(What is needed):
Exactly as written, retype the listing below, omitting the pictures.

(Records for the task):
┌──

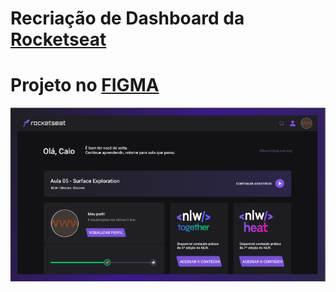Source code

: # Recriação de Dashboard da [Rocketseat](https://app.rocketseat.com.br/)
# Projeto no [FIGMA](https://www.figma.com/file/E9G6IJzAJeoCDY4OQH7BAB/Rocketseat-%7C-dashboard?node-id=0%3A1)
![Cadastro](./assets/img/figmaUi.png)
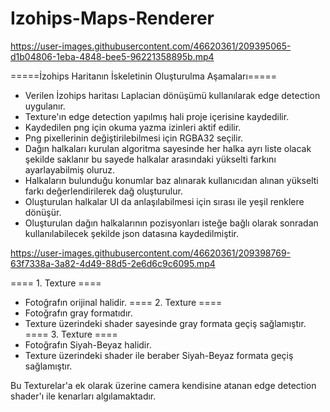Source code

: # Izohips-Maps-Renderer


https://user-images.githubusercontent.com/46620361/209395065-d1b04806-1eba-4848-bee5-96221358895b.mp4

=====İzohips Haritanın İskeletinin Oluşturulma Aşamaları=====
  * Verilen İzohips haritası Laplacian dönüşümü kullanılarak edge detection uygulanır.
  * Texture'ın edge detection yapılmış hali proje içerisine kaydedilir.
  * Kaydedilen png için okuma yazma izinleri aktif edilir.
  * Png pixellerinin değiştirilebilmesi için RGBA32 seçilir.
  * Dağın halkaları kurulan algoritma sayesinde her halka ayrı liste olacak şekilde saklanır bu sayede halkalar arasındaki yükselti farkını ayarlayabilmiş oluruz.
  * Halkaların bulunduğu konumlar baz alınarak kullanıcıdan alınan yükselti farkı değerlendirilerek dağ oluşturulur.
  * Oluşturulan halkalar UI da anlaşılabilmesi için sırası ile yeşil renklere dönüşür.
  * Oluşturulan dağın halkalarının pozisyonları isteğe bağlı olarak sonradan kullanılabilecek şekilde json datasına kaydedilmiştir.



https://user-images.githubusercontent.com/46620361/209398769-63f7338a-3a82-4d49-88d5-2e6d6c9c6095.mp4

==== 1. Texture ====
  *  Fotoğrafın orijinal halidir.
==== 2. Texture ====
  * Fotoğrafın gray formatıdır.
  * Texture üzerindeki shader sayesinde gray formata geçiş sağlamıştır.
==== 3. Texture ====
  * Fotoğrafın Siyah-Beyaz halidir.
  * Texture üzerindeki shader ile beraber Siyah-Beyaz formata geçiş sağlamıştır.
  
  Bu Texturelar'a ek olarak üzerine camera kendisine atanan edge detection shader'ı ile kenarları algılamaktadır.
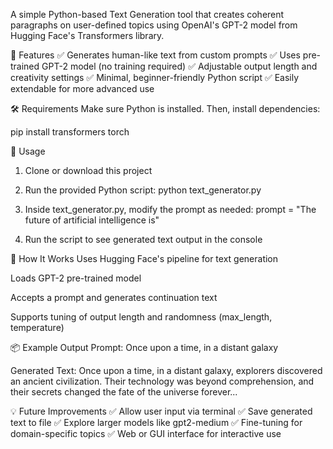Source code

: A simple Python-based Text Generation tool that creates coherent 
paragraphs on user-defined topics using OpenAI's GPT-2 model from 
Hugging Face's Transformers library.

🚀 Features
✅ Generates human-like text from custom prompts
✅ Uses pre-trained GPT-2 model (no training required)
✅ Adjustable output length and creativity settings
✅ Minimal, beginner-friendly Python script
✅ Easily extendable for more advanced use


🛠️ Requirements
Make sure Python is installed. Then, install dependencies:

pip install transformers torch


📂 Usage
1. Clone or download this project
2. Run the provided Python script:
python text_generator.py

3. Inside text_generator.py, modify the prompt as needed:
prompt = "The future of artificial intelligence is"

4. Run the script to see generated text output in the console

🔧 How It Works
Uses Hugging Face's pipeline for text generation

Loads GPT-2 pre-trained model

Accepts a prompt and generates continuation text

Supports tuning of output length and randomness (max_length, temperature)

📦 Example Output
Prompt:
Once upon a time, in a distant galaxy

Generated Text:
Once upon a time, in a distant galaxy, explorers discovered an ancient civilization. Their technology was beyond comprehension, and their secrets changed the fate of the universe forever...


💡 Future Improvements
✅ Allow user input via terminal
✅ Save generated text to file
✅ Explore larger models like gpt2-medium
✅ Fine-tuning for domain-specific topics
✅ Web or GUI interface for interactive use

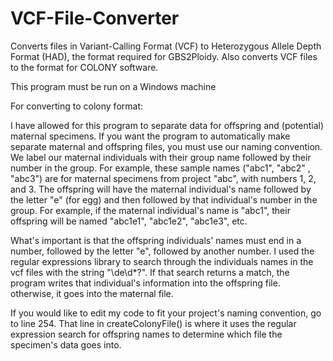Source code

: # VCF-File-Converter
Converts files in Variant-Calling Format (VCF) to Heterozygous Allele Depth Format (HAD), the format required for GBS2Ploidy. Also converts VCF files to the format for COLONY software.
 
 This program must be run on a Windows machine



For converting to colony format:
 
I have allowed for this program to separate data for offspring and (potential) maternal specimens. If you want the program to automatically make separate maternal and offspring files, you must use our naming convention. We label our maternal individuals with their group name followed by their number in the group. For example, these sample names ("abc1", "abc2" , "abc3") are for maternal specimens from project "abc", with numbers 1, 2, and 3. The offspring will have the maternal individual's name followed by the letter "e" (for egg) and then followed by that individual's number in the group. For example, if the maternal individual's name is "abc1", their offspring will be named "abc1e1", "abc1e2", "abc1e3", etc.
 
 What's important is that the offspring individuals' names must end in a number, followed by the letter "e", followed by another number. I used the regular expressions library to search through the individuals names in the vcf files with the string "\de\d*?". If that search returns a match, the program writes that individual's information into the offspring file. otherwise, it goes into the maternal file.

If you would like to edit my code to fit your project's naming convention, go to line 254. That line in createColonyFile() is where it uses the regular expression search for offspring names to determine which file the specimen's data goes into.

└──

(Answer to the exercise):
Source code

: # Recriação de Dashboard da [Rocketseat](https://app.rocketseat.com.br/)
# Projeto no [FIGMA](https://www.figma.com/file/E9G6IJzAJeoCDY4OQH7BAB/Rocketseat-%7C-dashboard?node-id=0%3A1)
![Cadastro](./assets/img/figmaUi.png)
Source code

: # Izohips-Maps-Renderer


https://user-images.githubusercontent.com/46620361/209395065-d1b04806-1eba-4848-bee5-96221358895b.mp4

=====İzohips Haritanın İskeletinin Oluşturulma Aşamaları=====
  * Verilen İzohips haritası Laplacian dönüşümü kullanılarak edge detection uygulanır.
  * Texture'ın edge detection yapılmış hali proje içerisine kaydedilir.
  * Kaydedilen png için okuma yazma izinleri aktif edilir.
  * Png pixellerinin değiştirilebilmesi için RGBA32 seçilir.
  * Dağın halkaları kurulan algoritma sayesinde her halka ayrı liste olacak şekilde saklanır bu sayede halkalar arasındaki yükselti farkını ayarlayabilmiş oluruz.
  * Halkaların bulunduğu konumlar baz alınarak kullanıcıdan alınan yükselti farkı değerlendirilerek dağ oluşturulur.
  * Oluşturulan halkalar UI da anlaşılabilmesi için sırası ile yeşil renklere dönüşür.
  * Oluşturulan dağın halkalarının pozisyonları isteğe bağlı olarak sonradan kullanılabilecek şekilde json datasına kaydedilmiştir.



https://user-images.githubusercontent.com/46620361/209398769-63f7338a-3a82-4d49-88d5-2e6d6c9c6095.mp4

==== 1. Texture ====
  *  Fotoğrafın orijinal halidir.
==== 2. Texture ====
  * Fotoğrafın gray formatıdır.
  * Texture üzerindeki shader sayesinde gray formata geçiş sağlamıştır.
==== 3. Texture ====
  * Fotoğrafın Siyah-Beyaz halidir.
  * Texture üzerindeki shader ile beraber Siyah-Beyaz formata geçiş sağlamıştır.
  
  Bu Texturelar'a ek olarak üzerine camera kendisine atanan edge detection shader'ı ile kenarları algılamaktadır.
Source code

: A simple Python-based Text Generation tool that creates coherent 
paragraphs on user-defined topics using OpenAI's GPT-2 model from 
Hugging Face's Transformers library.

🚀 Features
✅ Generates human-like text from custom prompts
✅ Uses pre-trained GPT-2 model (no training required)
✅ Adjustable output length and creativity settings
✅ Minimal, beginner-friendly Python script
✅ Easily extendable for more advanced use


🛠️ Requirements
Make sure Python is installed. Then, install dependencies:

pip install transformers torch


📂 Usage
1. Clone or download this project
2. Run the provided Python script:
python text_generator.py

3. Inside text_generator.py, modify the prompt as needed:
prompt = "The future of artificial intelligence is"

4. Run the script to see generated text output in the console

🔧 How It Works
Uses Hugging Face's pipeline for text generation

Loads GPT-2 pre-trained model

Accepts a prompt and generates continuation text

Supports tuning of output length and randomness (max_length, temperature)

📦 Example Output
Prompt:
Once upon a time, in a distant galaxy

Generated Text:
Once upon a time, in a distant galaxy, explorers discovered an ancient civilization. Their technology was beyond comprehension, and their secrets changed the fate of the universe forever...


💡 Future Improvements
✅ Allow user input via terminal
✅ Save generated text to file
✅ Explore larger models like gpt2-medium
✅ Fine-tuning for domain-specific topics
✅ Web or GUI interface for interactive use

Source code

: # VCF-File-Converter
Converts files in Variant-Calling Format (VCF) to Heterozygous Allele Depth Format (HAD), the format required for GBS2Ploidy. Also converts VCF files to the format for COLONY software.
 
 This program must be run on a Windows machine



For converting to colony format:
 
I have allowed for this program to separate data for offspring and (potential) maternal specimens. If you want the program to automatically make separate maternal and offspring files, you must use our naming convention. We label our maternal individuals with their group name followed by their number in the group. For example, these sample names ("abc1", "abc2" , "abc3") are for maternal specimens from project "abc", with numbers 1, 2, and 3. The offspring will have the maternal individual's name followed by the letter "e" (for egg) and then followed by that individual's number in the group. For example, if the maternal individual's name is "abc1", their offspring will be named "abc1e1", "abc1e2", "abc1e3", etc.
 
 What's important is that the offspring individuals' names must end in a number, followed by the letter "e", followed by another number. I used the regular expressions library to search through the individuals names in the vcf files with the string "\de\d*?". If that search returns a match, the program writes that individual's information into the offspring file. otherwise, it goes into the maternal file.

If you would like to edit my code to fit your project's naming convention, go to line 254. That line in createColonyFile() is where it uses the regular expression search for offspring names to determine which file the specimen's data goes into.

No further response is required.